C: But, alas, if something is to be socially relevant, it needs to be diffused.

Well, I see this differently. I see theatre as a place where you can develop ideas. If you want to go out into the world on a massive scale, you can’t do that with theatre. But it can be a laboratory.

M: You excused yourself for using the world relevant just now, but I think this word is an essential starting point of this conversation, because you thereby immediately expose the problem of theatre. You expose theatre’s inflated sense of self-importance. This is not necessarily a criticism on the product, the performances themselves, because again and again I find myself in a performance, which I like or that touches me. But it just doesn’t seem to have the slightest repercussion on our society. The director will say: “but this is really a relevant play” and I might agree that it’s better than a number of movies I’ve seen recently, but then they go on tour, and play 20 times for 50 people each time. You can safely say hardly anybody saw it, I mean you have to have the prime minister in the audience to have the slightest influence on a very light level. Theatre just can’t top a lot of other media.

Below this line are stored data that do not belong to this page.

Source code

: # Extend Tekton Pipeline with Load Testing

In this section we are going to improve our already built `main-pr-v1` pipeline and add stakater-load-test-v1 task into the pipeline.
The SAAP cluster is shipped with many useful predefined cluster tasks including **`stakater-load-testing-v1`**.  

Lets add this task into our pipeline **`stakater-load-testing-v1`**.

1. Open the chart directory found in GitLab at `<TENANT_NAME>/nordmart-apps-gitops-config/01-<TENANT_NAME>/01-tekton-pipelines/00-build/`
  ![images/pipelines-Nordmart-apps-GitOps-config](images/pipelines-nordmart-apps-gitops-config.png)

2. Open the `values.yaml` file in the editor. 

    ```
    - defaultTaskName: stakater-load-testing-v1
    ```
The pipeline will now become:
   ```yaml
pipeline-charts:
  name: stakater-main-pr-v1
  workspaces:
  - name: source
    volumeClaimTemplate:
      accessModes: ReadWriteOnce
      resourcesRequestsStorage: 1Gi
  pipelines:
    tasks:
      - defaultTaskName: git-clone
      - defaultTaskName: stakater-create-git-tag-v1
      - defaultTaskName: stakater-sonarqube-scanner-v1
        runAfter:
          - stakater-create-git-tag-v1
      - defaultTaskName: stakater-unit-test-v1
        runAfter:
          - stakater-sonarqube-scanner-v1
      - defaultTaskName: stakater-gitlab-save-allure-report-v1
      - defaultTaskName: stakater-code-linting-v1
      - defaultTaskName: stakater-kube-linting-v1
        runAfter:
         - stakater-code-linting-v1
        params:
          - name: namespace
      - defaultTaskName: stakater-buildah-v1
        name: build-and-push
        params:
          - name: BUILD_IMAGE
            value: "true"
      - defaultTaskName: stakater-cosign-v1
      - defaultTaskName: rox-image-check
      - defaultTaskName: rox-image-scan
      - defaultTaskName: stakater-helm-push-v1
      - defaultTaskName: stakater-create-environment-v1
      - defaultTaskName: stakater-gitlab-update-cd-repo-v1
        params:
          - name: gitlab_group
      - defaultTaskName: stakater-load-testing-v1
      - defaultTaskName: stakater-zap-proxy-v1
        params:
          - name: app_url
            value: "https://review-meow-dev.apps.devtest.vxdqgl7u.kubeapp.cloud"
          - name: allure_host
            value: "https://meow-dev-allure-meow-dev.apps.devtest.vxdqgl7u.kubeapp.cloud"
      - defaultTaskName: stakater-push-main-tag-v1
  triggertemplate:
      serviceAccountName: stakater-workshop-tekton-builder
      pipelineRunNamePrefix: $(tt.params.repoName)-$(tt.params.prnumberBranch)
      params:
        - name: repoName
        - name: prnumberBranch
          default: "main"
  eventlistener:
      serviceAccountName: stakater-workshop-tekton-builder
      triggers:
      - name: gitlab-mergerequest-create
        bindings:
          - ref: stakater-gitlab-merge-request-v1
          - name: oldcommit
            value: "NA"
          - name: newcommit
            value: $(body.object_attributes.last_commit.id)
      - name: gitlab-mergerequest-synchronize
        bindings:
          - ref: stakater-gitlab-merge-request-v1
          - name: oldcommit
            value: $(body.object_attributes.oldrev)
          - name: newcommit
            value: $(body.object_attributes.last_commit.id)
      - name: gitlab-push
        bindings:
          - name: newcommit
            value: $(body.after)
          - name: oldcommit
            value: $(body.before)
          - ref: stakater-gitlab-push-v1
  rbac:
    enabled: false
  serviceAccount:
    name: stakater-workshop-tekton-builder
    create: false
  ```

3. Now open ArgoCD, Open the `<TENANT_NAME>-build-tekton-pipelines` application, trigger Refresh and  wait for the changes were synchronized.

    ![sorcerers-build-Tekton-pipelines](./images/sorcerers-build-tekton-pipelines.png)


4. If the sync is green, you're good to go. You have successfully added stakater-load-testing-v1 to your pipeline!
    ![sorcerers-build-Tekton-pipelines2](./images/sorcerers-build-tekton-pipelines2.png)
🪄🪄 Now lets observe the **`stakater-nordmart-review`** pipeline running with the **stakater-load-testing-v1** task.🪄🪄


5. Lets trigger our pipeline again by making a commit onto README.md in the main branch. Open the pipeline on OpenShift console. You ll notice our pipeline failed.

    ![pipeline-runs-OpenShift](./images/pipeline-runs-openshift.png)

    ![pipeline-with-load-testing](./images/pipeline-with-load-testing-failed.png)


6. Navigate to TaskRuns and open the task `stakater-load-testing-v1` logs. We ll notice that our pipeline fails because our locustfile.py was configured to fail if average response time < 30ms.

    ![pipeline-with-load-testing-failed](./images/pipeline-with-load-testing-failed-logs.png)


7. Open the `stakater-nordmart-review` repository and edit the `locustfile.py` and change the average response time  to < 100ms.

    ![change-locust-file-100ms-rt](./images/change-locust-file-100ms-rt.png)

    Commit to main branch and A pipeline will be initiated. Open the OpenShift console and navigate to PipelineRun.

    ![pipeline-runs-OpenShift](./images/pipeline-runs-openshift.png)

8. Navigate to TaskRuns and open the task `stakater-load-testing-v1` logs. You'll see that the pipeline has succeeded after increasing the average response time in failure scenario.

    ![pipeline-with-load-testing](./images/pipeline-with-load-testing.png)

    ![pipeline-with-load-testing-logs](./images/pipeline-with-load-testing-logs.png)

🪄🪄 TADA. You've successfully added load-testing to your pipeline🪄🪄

K: That is if you define relevant as: influencing society.

I guess it depends how you define relevant.

M: I guess I do define relevant as such. If theatre directors would just say: “ we want to make beautiful, nice plays or performances” I wouldn’t have a problem with it, because indeed very often this is the case. With ‘de Snijtafel’ we try to define the difference between pretence and performance in the sense of achievement. Reinstate the equilibrium between these things. The theatre field is misbalanced because it claims a relevancy it doesn’t have.

I agree with you, that’s why I am asking the question. I sort of left the fashionable theatre, I only work incidentally in the theatre now; I live in Ermelo, and work in the field.

K: What field is this?

In my case it means making theatre in the Veluwe

K: oh, you mean that kind of field, a real field!

Well, it is pioneering often, but I do believe the work has as social relevancy, even if I work with a small group.

For the people I work with the work is meaningful, very meaningful. And, maybe because I’m older, but I have also seen that the effect of the work is much bigger in time, than I initially realized.

The theatre world is in crisis without a doubt. Asking subsidy is terrible, you have to sell your work before you had a chance to work. The space you need to develop your ideas, you have to go through great pains to protect. But I still believe theatre has an own strength that other forms have differently. A strength, specific to the theatre. And I’m thinking about this.

K: I’m wondering why I’m seeing things in the way I see them. I guess it’s because of my theatre education, and the wish to be relevant, also with ‘de Snijtafel’. I always wanted to write, not to make videos. Before I started to make ‘de Snijtafel’ with Michiel, I was writing columns on Internet, which by the way is a modern way of writing, which I hoped to be socially relevant. I was criticizing things in the same way as with ‘de Snijtafel’, but then written down.

Another form

K: these columns were on my website, but were hardly read, as for our video’s, a lot of people watch them. I immediately chose that medium. Apparently, I prefer to express myself with videos. I guess I think it’s only a form; it doesn’t have to be black letters on a white background. I had already given up that it had to be on paper, or in the form of a book.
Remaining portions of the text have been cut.